*** Opening The input ***

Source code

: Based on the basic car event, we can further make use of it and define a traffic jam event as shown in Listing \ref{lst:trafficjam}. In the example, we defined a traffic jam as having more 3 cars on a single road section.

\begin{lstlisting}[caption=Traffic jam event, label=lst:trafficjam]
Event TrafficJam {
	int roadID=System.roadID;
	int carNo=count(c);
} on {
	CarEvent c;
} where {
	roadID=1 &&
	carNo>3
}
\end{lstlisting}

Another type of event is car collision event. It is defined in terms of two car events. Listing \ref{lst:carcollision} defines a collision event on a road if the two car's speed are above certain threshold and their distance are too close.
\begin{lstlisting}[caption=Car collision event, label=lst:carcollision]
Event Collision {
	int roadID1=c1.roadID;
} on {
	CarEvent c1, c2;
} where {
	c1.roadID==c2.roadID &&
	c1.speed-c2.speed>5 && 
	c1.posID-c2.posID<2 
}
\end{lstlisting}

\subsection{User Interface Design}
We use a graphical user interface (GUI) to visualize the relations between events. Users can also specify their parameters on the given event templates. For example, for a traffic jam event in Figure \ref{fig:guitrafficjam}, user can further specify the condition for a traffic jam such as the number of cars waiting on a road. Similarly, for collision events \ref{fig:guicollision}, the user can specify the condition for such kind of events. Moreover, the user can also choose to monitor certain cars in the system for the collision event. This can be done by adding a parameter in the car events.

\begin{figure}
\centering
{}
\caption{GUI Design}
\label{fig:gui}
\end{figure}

*** Closing The input ***

**Action item**
Scan the entries above for the line containing "CarEvent c;", and copy it and all lines after it exactly, down to and including the line containing "Another type of".

**Task solution**
	CarEvent c;
} where {
	roadID=1 &&
	carNo>3
}
\end{lstlisting}

Another type of event is car collision event. It is defined in terms of two car events. Listing \ref{lst:carcollision} defines a collision event on a road if the two car's speed are above certain threshold and their distance are too close.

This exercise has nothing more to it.